## EXERCISE DIRECTIONS
Select and copy out every line in the records containing "storage".

START INFORMATION SHOWN

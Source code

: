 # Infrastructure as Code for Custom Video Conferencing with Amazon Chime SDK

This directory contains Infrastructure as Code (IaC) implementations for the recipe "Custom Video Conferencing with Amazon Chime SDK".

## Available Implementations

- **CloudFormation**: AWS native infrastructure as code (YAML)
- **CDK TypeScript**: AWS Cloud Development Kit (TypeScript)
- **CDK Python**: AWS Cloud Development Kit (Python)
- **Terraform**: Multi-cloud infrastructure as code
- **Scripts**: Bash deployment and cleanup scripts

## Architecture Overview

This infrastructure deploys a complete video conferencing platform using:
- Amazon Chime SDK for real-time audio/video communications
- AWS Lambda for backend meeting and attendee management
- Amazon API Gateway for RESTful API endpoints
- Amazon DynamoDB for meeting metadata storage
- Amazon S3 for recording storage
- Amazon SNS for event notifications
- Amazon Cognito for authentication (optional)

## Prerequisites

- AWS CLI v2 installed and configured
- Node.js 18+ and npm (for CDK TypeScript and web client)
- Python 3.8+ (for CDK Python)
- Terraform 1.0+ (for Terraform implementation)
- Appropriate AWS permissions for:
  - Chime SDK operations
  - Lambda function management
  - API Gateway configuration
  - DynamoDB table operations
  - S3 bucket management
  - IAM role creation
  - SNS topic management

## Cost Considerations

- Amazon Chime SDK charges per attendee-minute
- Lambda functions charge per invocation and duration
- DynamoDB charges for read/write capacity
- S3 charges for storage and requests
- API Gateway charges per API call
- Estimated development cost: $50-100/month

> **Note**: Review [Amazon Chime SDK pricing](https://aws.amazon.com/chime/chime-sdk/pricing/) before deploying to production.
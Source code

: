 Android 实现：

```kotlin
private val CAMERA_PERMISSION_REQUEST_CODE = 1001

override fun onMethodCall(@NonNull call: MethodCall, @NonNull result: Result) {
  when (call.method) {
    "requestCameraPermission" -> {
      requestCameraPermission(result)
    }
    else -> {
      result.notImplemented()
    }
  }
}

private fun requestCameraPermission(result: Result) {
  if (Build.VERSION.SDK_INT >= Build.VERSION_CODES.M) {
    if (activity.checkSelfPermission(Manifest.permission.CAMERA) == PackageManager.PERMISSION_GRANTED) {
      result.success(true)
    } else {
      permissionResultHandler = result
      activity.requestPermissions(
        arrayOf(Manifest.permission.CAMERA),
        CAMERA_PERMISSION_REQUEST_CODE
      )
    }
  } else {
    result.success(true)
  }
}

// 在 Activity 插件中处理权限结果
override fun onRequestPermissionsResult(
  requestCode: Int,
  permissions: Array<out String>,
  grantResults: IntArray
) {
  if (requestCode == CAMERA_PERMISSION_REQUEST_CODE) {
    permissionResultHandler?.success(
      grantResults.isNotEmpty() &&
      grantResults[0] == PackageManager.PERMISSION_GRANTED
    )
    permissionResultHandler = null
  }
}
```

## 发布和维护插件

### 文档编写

END INFORMATION SHOWN

## ANSWER SECTION
- Amazon DynamoDB for meeting metadata storage
- Amazon S3 for recording storage
- S3 charges for storage and requests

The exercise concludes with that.